╭──

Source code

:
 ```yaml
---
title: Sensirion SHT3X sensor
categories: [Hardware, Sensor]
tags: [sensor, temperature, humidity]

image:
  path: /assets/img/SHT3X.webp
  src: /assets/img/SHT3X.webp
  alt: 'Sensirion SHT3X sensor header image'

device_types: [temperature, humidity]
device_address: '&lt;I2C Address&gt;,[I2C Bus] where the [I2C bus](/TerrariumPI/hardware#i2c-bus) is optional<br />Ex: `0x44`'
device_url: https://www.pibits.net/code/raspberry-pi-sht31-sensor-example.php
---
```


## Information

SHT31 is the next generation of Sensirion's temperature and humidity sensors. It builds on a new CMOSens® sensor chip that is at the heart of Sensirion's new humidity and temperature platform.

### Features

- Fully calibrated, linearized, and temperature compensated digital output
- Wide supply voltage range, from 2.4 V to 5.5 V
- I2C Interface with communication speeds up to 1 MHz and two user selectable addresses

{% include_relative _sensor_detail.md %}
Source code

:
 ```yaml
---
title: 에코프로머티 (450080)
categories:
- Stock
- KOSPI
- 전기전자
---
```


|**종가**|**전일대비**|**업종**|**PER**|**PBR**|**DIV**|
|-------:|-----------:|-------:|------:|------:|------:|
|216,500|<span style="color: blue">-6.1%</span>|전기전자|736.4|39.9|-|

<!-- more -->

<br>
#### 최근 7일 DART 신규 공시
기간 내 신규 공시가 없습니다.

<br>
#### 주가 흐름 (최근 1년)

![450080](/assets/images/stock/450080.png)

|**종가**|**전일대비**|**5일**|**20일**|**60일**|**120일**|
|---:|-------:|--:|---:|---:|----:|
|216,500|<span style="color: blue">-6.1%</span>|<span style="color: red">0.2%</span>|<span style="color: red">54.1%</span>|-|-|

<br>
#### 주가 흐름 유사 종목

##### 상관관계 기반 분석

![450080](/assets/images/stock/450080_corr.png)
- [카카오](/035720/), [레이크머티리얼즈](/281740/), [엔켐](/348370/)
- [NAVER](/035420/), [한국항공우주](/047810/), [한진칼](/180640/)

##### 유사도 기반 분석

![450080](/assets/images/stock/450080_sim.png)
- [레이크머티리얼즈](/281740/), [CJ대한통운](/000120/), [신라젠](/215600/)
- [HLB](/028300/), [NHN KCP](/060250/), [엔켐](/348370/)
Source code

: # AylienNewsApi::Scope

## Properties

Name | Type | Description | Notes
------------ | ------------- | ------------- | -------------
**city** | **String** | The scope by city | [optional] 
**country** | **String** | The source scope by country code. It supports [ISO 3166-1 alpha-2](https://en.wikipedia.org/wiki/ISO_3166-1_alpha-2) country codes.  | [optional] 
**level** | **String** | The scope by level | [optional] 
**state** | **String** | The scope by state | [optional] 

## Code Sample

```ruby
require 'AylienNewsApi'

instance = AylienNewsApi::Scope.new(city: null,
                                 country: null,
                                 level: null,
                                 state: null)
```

╰──

#### Your goal:
Please retype all of the records above exactly as they are.

#### Result of the task:
Source code

:
 ```yaml
---
title: Sensirion SHT3X sensor
categories: [Hardware, Sensor]
tags: [sensor, temperature, humidity]

image:
  path: /assets/img/SHT3X.webp
  src: /assets/img/SHT3X.webp
  alt: 'Sensirion SHT3X sensor header image'

device_types: [temperature, humidity]
device_address: '&lt;I2C Address&gt;,[I2C Bus] where the [I2C bus](/TerrariumPI/hardware#i2c-bus) is optional<br />Ex: `0x44`'
device_url: https://www.pibits.net/code/raspberry-pi-sht31-sensor-example.php
---
```


## Information

SHT31 is the next generation of Sensirion's temperature and humidity sensors. It builds on a new CMOSens® sensor chip that is at the heart of Sensirion's new humidity and temperature platform.

### Features

- Fully calibrated, linearized, and temperature compensated digital output
- Wide supply voltage range, from 2.4 V to 5.5 V
- I2C Interface with communication speeds up to 1 MHz and two user selectable addresses

{% include_relative _sensor_detail.md %}
Source code

:
 ```yaml
---
title: 에코프로머티 (450080)
categories:
- Stock
- KOSPI
- 전기전자
---
```


|**종가**|**전일대비**|**업종**|**PER**|**PBR**|**DIV**|
|-------:|-----------:|-------:|------:|------:|------:|
|216,500|<span style="color: blue">-6.1%</span>|전기전자|736.4|39.9|-|

<!-- more -->

<br>
#### 최근 7일 DART 신규 공시
기간 내 신규 공시가 없습니다.

<br>
#### 주가 흐름 (최근 1년)

![450080](/assets/images/stock/450080.png)

|**종가**|**전일대비**|**5일**|**20일**|**60일**|**120일**|
|---:|-------:|--:|---:|---:|----:|
|216,500|<span style="color: blue">-6.1%</span>|<span style="color: red">0.2%</span>|<span style="color: red">54.1%</span>|-|-|

<br>
#### 주가 흐름 유사 종목

##### 상관관계 기반 분석

![450080](/assets/images/stock/450080_corr.png)
- [카카오](/035720/), [레이크머티리얼즈](/281740/), [엔켐](/348370/)
- [NAVER](/035420/), [한국항공우주](/047810/), [한진칼](/180640/)

##### 유사도 기반 분석

![450080](/assets/images/stock/450080_sim.png)
- [레이크머티리얼즈](/281740/), [CJ대한통운](/000120/), [신라젠](/215600/)
- [HLB](/028300/), [NHN KCP](/060250/), [엔켐](/348370/)
Source code

: # AylienNewsApi::Scope

## Properties

Name | Type | Description | Notes
------------ | ------------- | ------------- | -------------
**city** | **String** | The scope by city | [optional] 
**country** | **String** | The source scope by country code. It supports [ISO 3166-1 alpha-2](https://en.wikipedia.org/wiki/ISO_3166-1_alpha-2) country codes.  | [optional] 
**level** | **String** | The scope by level | [optional] 
**state** | **String** | The scope by state | [optional] 

## Code Sample

```ruby
require 'AylienNewsApi'

instance = AylienNewsApi::Scope.new(city: null,
                                 country: null,
                                 level: null,
                                 state: null)
```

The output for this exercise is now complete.